Work task -
The required output is a copy of each line in the material below that includes "HikoClothing".

Data shown -
----------------
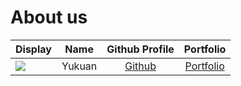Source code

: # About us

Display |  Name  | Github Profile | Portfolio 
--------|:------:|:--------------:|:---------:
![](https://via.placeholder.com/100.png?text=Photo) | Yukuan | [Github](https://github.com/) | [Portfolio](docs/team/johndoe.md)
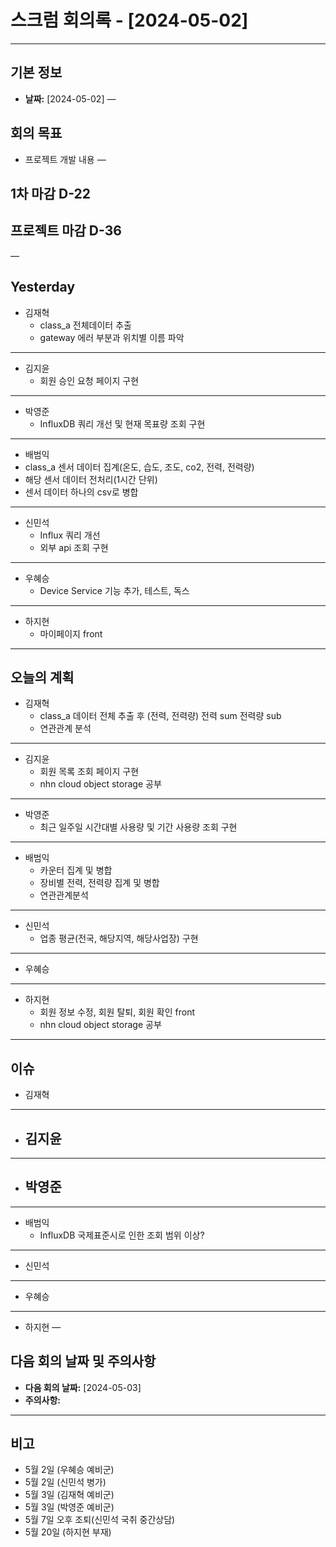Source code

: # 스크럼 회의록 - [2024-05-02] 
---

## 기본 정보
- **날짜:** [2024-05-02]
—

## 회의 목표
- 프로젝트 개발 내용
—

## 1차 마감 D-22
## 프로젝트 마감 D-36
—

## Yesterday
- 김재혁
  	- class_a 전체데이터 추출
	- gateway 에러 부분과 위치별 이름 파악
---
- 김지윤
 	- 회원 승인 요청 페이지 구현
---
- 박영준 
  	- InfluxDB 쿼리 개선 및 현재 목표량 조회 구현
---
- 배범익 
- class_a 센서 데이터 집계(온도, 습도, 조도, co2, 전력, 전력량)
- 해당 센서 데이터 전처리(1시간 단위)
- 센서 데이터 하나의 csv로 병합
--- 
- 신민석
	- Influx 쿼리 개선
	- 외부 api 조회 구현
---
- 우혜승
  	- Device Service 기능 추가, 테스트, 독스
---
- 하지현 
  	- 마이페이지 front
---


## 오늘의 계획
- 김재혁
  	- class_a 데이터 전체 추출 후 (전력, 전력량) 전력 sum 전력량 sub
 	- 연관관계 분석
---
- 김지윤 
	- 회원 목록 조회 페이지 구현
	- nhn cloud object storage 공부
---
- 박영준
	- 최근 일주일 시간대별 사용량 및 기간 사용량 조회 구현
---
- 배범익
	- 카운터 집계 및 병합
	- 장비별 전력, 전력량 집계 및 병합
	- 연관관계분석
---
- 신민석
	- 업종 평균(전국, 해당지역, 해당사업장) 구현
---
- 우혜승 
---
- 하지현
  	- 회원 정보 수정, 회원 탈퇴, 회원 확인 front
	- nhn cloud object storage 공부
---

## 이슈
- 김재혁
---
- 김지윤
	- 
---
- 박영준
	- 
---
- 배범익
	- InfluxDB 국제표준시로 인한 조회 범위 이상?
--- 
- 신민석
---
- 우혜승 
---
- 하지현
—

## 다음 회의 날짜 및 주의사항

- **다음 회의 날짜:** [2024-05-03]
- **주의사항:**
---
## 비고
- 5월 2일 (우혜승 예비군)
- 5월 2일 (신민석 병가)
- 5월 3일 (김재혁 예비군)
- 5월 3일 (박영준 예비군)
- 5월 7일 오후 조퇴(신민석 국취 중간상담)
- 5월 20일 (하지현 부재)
----------------
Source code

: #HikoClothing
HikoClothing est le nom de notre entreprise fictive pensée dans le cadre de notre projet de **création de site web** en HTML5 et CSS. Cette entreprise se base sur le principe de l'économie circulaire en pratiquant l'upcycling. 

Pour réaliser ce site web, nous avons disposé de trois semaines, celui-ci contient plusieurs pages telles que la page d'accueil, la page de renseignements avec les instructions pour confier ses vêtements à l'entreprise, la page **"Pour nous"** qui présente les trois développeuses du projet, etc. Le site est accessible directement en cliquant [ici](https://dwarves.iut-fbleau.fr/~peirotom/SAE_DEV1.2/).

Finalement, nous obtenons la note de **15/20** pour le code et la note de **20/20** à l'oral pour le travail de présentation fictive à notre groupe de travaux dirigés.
----------------
Reply -
: #HikoClothing
HikoClothing est le nom de notre entreprise fictive pensée dans le cadre de notre projet de **création de site web** en HTML5 et CSS. Cette entreprise se base sur le principe de l'économie circulaire en pratiquant l'upcycling. 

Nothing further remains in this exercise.